> [Task requirements]
Look through the entries. Copy each line that has the word "lockedvalue".

Stored data entries
/---
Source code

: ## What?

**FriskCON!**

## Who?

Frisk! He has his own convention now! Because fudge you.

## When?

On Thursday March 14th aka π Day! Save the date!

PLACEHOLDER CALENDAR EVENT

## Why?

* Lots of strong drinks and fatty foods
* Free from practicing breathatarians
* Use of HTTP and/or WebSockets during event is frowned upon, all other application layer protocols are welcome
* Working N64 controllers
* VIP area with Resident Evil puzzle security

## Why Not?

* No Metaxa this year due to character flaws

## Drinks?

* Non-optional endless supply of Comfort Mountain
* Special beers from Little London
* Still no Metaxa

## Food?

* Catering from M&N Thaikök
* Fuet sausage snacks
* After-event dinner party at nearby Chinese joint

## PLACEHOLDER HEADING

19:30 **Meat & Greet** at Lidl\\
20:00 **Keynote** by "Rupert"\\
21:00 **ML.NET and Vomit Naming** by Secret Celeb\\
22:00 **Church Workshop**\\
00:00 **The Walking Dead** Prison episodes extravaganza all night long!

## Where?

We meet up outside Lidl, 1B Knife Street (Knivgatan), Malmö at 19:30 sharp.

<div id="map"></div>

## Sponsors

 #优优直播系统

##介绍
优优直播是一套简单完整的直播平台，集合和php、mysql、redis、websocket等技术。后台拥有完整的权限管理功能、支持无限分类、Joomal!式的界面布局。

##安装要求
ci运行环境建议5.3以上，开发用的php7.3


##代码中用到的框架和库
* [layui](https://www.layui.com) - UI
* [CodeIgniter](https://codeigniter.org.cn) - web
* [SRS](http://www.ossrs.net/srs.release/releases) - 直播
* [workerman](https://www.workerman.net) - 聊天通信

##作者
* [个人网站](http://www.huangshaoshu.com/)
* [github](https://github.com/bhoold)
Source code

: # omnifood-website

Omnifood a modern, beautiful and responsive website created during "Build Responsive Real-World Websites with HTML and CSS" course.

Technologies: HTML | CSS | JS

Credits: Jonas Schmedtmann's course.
\---
/---
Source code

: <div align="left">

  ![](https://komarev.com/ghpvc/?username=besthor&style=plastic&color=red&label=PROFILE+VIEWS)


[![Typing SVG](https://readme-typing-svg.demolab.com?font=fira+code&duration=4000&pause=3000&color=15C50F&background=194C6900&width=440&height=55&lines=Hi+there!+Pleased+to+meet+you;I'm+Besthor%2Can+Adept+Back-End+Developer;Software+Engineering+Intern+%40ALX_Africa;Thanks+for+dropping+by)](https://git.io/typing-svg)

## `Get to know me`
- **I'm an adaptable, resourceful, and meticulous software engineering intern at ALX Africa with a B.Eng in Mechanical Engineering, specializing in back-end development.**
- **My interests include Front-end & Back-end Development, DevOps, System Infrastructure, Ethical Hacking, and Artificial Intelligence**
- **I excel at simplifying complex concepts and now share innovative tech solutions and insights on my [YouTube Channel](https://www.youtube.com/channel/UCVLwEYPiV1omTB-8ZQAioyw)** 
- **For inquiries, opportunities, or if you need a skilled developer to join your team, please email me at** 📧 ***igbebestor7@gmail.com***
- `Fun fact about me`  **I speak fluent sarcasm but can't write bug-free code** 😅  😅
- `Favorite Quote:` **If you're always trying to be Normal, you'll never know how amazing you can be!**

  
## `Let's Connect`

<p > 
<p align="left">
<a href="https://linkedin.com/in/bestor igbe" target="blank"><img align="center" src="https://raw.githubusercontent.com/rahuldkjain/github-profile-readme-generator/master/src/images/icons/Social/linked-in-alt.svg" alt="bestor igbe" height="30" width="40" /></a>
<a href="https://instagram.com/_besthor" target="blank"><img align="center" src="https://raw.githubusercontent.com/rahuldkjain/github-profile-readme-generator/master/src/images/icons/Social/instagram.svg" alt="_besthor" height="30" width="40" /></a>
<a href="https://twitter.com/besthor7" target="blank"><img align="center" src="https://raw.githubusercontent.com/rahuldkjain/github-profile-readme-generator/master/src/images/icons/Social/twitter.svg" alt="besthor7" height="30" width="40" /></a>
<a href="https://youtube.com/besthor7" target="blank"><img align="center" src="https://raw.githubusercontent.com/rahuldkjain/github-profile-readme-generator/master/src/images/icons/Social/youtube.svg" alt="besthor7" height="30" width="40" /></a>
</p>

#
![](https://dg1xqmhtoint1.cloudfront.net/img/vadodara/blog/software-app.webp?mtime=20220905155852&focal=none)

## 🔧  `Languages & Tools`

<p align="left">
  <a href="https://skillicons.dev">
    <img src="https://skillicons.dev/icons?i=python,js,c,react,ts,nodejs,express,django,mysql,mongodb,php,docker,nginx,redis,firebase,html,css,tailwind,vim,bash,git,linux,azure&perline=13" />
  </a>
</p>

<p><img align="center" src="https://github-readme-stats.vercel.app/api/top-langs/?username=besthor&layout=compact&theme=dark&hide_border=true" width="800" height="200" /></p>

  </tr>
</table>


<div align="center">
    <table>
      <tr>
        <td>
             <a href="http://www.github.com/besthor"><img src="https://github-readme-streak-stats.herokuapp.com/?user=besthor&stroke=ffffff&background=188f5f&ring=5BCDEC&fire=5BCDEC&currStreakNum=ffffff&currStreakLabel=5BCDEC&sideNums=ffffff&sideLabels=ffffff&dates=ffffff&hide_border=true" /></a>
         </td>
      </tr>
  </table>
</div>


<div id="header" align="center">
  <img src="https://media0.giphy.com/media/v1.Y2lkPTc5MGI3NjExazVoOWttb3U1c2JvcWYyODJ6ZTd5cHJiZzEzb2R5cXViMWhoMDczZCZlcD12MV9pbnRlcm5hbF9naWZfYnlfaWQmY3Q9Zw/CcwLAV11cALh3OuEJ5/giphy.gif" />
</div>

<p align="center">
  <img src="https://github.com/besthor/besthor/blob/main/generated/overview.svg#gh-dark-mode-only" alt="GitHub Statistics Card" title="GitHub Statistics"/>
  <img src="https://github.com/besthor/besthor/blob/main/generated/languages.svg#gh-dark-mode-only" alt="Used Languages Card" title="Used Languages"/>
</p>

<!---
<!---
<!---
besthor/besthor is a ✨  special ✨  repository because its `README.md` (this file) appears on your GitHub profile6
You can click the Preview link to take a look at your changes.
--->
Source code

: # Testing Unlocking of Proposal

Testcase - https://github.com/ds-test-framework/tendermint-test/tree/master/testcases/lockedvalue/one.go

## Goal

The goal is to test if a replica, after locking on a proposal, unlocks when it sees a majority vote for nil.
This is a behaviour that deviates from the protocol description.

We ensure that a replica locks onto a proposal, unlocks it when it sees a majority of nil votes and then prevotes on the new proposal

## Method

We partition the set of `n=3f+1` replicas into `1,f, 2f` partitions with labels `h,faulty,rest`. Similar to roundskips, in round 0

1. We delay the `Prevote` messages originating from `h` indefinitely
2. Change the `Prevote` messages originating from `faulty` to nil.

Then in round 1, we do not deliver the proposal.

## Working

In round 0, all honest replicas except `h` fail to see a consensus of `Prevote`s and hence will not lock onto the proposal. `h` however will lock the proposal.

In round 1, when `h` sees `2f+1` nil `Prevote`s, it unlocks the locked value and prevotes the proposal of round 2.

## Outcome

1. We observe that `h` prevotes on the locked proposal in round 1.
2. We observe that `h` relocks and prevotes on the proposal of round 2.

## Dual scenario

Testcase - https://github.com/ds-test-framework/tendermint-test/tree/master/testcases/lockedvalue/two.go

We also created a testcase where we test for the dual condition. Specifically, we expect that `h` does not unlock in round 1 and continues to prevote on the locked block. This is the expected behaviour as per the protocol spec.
\---
/---
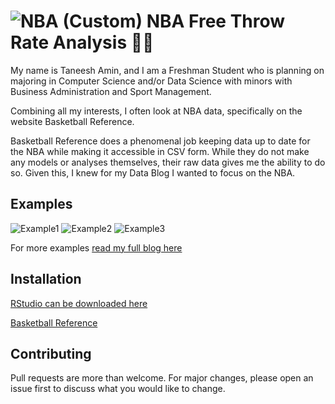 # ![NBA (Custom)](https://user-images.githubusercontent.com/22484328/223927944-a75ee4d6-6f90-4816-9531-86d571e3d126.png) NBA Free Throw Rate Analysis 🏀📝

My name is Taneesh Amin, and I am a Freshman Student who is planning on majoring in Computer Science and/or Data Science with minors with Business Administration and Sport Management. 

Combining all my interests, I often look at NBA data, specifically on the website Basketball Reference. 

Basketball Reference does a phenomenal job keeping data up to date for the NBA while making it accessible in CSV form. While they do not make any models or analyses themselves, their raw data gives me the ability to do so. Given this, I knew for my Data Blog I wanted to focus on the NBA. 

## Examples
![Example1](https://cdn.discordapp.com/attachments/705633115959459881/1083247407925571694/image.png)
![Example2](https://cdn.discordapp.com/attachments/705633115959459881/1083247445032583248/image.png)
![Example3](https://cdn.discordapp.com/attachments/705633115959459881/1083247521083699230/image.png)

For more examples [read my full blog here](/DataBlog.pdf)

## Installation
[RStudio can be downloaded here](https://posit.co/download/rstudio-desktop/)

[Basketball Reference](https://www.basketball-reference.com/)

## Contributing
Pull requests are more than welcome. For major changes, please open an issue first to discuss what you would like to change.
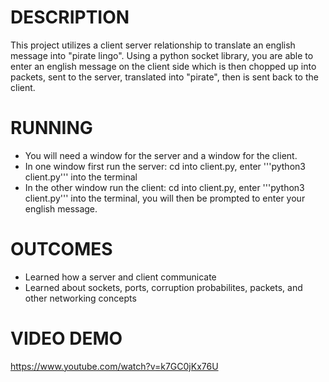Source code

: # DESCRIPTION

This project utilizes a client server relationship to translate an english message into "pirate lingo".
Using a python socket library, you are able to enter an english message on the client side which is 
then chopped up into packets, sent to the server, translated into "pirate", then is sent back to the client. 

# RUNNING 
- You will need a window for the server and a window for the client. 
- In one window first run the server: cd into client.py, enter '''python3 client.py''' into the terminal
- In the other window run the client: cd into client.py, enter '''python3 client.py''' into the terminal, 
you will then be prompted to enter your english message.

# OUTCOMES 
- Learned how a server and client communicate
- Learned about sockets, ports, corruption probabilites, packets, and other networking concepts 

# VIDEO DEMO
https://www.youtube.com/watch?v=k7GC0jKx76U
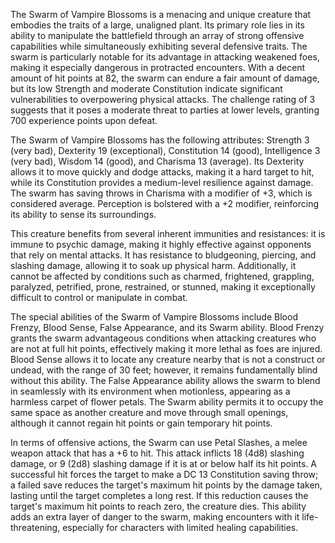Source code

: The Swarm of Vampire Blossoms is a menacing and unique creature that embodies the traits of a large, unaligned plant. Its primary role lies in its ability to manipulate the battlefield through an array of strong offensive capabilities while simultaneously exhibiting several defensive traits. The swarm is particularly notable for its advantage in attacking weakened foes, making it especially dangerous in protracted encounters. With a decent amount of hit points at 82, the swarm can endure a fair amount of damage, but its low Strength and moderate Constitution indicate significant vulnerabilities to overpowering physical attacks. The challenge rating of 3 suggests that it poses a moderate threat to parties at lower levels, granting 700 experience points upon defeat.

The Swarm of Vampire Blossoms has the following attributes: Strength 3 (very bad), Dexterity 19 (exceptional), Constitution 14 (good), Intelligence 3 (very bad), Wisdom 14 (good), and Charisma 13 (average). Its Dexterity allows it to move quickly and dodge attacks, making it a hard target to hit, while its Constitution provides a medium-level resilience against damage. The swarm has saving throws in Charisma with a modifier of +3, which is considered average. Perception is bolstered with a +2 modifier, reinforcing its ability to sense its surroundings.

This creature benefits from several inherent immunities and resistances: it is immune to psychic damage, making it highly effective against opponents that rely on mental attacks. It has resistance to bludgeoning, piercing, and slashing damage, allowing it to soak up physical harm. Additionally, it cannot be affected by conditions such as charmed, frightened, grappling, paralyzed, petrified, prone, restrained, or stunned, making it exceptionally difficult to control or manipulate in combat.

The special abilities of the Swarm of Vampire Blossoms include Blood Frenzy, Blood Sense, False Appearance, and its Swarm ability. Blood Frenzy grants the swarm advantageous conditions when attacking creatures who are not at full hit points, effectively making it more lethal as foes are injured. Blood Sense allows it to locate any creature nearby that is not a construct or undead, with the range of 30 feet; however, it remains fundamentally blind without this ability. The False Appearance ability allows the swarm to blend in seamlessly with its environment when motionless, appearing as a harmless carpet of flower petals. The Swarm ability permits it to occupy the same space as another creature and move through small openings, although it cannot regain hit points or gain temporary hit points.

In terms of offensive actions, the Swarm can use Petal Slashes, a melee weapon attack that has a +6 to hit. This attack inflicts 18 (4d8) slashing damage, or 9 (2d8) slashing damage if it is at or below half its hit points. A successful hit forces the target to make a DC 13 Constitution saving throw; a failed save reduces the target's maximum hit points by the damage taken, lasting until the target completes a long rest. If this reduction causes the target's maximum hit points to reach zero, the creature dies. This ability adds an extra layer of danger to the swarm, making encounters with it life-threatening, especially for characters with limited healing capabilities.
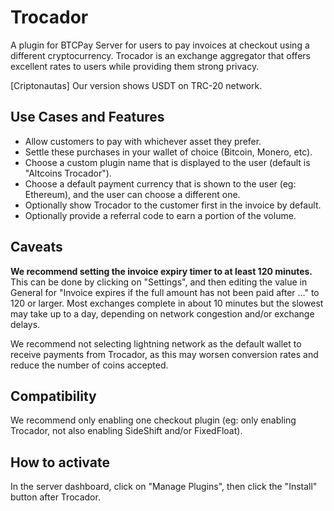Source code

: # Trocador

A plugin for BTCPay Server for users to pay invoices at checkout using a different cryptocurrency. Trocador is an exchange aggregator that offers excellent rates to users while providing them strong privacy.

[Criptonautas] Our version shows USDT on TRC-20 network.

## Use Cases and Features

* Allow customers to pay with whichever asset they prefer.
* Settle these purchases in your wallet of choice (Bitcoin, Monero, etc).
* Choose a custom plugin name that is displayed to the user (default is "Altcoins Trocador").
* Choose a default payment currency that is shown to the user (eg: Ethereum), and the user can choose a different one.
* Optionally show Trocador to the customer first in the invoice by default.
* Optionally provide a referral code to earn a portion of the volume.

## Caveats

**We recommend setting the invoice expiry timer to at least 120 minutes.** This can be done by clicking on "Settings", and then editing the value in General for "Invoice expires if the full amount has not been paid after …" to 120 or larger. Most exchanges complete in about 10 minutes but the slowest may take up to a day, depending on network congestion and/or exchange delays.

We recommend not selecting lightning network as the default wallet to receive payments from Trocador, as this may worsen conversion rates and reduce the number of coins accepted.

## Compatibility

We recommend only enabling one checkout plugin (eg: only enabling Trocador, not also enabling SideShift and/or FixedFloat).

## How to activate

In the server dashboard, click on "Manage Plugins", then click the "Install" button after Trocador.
\---
> [Reply to the task]
Testcase - https://github.com/ds-test-framework/tendermint-test/tree/master/testcases/lockedvalue/one.go
Testcase - https://github.com/ds-test-framework/tendermint-test/tree/master/testcases/lockedvalue/two.go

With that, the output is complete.